Vers 1930, une petite colonie d’anglo-saxons a élu pour villégiature la petite ville espagnole d’Esperanza. Formée de personnalités différentes, un champion du monde de vitesse automobile, un poète, un érudit aux multiples centres d’intérêts, elle a pour centre la chanteuse américaine Pandora Reynolds qui fait chavirer tous les coeurs masculins et s’en amuse puisqu’elle pousse, volontairement ou non, ceux-ci à lui sacrifier leurs biens les plus précieux : le poète s’empoisonne en public ; le pilote plonge sa voiture dans la mer contre une promesse de mariage. Arrive sur ce fait un yacht étrange occupé par le seul Hendrik van Der Zee qui exerce une attraction sur l’égérie locale sans pour autant en profiter. Seul l’érudit, justement occupé à lire une confession manuscrite du maudit Hollandais volant, établit un rapprochement avec la véritable nature de van Der Zee. Alors que le mariage de Pandora approche, les évènements se précipitent avec le retour au pays du fameux toréador Montalvo, un ancien amant de Pandora, qui voit rapidement ce que le futur mari ne voit pas : Pandora ne deviendra pas son épouse car elle en aime un autre, mais pour trouver un écho à son amour, elle devra à son tour faire un sacrifice, celui de sa vie, libérant ainsi le Hollandais de sa malédiction.

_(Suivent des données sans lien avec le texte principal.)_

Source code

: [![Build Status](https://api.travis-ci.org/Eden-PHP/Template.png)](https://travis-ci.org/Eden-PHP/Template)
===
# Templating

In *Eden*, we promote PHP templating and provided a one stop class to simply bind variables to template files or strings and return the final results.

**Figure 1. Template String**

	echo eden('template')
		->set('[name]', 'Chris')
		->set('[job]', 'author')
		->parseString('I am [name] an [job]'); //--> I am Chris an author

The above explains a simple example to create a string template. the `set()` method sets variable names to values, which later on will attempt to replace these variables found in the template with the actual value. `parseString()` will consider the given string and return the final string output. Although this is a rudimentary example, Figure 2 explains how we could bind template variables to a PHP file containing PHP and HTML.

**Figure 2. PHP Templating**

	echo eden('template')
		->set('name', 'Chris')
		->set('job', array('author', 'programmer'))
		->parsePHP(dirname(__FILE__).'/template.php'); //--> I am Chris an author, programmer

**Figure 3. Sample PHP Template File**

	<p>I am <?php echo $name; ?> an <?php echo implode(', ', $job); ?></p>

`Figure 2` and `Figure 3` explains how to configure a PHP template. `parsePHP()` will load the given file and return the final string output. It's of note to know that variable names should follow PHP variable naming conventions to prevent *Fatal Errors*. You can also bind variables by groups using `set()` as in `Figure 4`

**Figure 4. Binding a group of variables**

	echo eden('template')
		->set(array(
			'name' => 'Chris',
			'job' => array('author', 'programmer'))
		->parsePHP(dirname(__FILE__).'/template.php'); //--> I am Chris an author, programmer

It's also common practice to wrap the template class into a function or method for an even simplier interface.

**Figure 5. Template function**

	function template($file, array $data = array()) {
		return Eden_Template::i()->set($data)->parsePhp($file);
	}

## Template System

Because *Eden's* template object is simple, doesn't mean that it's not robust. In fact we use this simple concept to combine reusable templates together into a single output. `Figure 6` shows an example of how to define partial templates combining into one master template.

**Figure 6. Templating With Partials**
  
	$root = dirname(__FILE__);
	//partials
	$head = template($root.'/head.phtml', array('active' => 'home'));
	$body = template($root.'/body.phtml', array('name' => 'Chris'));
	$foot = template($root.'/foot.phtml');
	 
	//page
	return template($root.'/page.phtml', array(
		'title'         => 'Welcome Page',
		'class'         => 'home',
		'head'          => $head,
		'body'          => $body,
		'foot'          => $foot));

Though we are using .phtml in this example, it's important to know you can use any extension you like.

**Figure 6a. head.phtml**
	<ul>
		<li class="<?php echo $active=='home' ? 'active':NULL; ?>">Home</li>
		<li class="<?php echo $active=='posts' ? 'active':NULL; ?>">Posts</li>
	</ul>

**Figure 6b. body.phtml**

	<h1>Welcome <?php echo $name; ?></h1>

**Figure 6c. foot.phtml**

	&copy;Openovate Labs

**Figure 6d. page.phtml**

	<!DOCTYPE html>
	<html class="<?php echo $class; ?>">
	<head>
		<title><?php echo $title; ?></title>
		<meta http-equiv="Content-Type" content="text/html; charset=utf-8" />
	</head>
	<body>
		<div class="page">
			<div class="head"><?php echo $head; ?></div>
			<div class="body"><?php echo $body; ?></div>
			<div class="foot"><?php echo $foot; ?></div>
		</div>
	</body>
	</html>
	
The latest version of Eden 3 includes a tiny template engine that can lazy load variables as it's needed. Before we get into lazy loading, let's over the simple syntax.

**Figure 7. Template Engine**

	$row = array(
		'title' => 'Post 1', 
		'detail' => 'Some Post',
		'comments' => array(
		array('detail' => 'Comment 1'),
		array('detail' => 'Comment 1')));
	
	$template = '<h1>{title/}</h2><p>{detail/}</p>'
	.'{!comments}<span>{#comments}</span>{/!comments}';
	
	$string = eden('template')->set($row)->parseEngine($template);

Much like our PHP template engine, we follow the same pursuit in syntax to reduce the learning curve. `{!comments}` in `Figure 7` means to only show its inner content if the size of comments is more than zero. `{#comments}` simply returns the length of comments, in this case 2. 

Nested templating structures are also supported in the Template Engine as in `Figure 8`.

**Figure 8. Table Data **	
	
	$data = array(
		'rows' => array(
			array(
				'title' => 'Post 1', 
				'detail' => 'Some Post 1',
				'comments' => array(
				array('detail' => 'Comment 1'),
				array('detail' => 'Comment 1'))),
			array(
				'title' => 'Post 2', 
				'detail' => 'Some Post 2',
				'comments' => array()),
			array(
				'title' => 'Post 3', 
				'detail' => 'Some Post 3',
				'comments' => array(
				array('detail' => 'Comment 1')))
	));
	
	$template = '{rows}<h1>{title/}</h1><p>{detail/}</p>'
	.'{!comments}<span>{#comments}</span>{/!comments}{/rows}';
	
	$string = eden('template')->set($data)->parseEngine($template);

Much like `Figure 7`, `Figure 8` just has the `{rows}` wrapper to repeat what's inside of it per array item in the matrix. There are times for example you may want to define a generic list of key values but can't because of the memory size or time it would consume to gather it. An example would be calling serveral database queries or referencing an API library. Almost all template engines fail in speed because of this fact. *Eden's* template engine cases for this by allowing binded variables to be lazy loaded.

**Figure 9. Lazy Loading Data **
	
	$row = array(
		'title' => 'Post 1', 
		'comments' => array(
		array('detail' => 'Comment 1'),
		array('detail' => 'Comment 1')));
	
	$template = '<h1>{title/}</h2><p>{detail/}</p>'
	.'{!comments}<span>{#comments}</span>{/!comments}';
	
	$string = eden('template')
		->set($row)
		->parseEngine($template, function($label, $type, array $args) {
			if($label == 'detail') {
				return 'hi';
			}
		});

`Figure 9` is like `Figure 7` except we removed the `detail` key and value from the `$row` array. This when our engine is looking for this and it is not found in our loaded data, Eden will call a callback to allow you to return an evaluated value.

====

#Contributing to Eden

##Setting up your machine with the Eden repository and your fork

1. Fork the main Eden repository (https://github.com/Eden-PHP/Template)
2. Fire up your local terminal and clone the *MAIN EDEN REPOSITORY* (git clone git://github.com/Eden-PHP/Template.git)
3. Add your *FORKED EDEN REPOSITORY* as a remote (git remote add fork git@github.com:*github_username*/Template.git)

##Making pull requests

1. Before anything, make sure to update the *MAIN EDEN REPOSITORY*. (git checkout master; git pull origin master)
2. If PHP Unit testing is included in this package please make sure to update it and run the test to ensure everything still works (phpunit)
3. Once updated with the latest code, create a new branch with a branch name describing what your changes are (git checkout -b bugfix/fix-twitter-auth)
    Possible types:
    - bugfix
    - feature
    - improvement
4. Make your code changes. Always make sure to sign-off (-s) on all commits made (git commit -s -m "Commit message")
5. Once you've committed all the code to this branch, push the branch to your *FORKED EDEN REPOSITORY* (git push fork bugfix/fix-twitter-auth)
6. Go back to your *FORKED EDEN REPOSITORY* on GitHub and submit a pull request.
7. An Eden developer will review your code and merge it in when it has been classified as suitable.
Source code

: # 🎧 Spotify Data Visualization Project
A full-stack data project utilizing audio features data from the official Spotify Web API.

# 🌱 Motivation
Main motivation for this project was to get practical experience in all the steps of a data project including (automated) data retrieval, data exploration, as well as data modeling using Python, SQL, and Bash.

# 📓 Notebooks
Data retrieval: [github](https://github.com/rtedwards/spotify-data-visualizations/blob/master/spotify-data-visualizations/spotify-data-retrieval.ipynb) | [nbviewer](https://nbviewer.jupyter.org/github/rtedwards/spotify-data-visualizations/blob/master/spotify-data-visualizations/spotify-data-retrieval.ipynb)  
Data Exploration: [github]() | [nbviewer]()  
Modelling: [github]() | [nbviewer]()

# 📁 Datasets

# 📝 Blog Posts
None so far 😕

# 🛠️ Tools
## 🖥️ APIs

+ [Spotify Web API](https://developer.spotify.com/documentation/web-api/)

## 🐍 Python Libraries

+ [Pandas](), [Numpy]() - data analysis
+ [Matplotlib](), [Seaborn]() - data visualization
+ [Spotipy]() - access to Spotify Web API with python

Ce film est un véritable patchwork de la culture classique ! D’abord parce qu’il va puiser dans différents répertoires de mythes. Le prénom de l’héroïne jouée par Ava Gardner, Pandora, évoque bien sûr le mythe grec dont le film n’est pourtant pas une adaptation. Le personnage est aussi séduisant et curieux - elle plonge dans la mer pour aller à la rencontre du mystérieux yacht - que son homonyme grec antique et, comme elle, elle apporte le malheur. Quant au Hollandais volant, nul besoin d’expliquer qu’il renvoie aux légendes gothiques et romantiques, même si le capitaine van der Zee (le capitaine de La Mer, très original...) ne doit pas sa malédiction à sa tyrannie envers son équipage, la version wagnerienne lui ayant été préférée. On nage alors en plein romantisme. Sur ce synopsis, Lewin colle un développement qui relève de la tragédie classique avec ces atermoiements amoureux et sa passion qui s’enflamme brutalement pour s’interrompre tout aussi vite et retomber dans la froideur quelque peu hautaine des personnages.
Le film Pandora ne cesse donc de faire des allers et retours entre le classicisme et le romantisme. Pandora sort-elle des eaux comme Vénus, c’est pour faire la connaissance du mystérieux capitaine qui vient de peindre son portrait et ce qu’elle prend pour tel. Les rapports humains évoquent-ils la tragédie que le cadre replonge dans le mystère avec une vieille gitane et son tarot prémonitoire.
Aujourd’hui on se demande comment un tel film tient encore debout. Son étrangeté, accentuée par les évolutions sociales de la deuxième moitié du XXe siècle, perdure.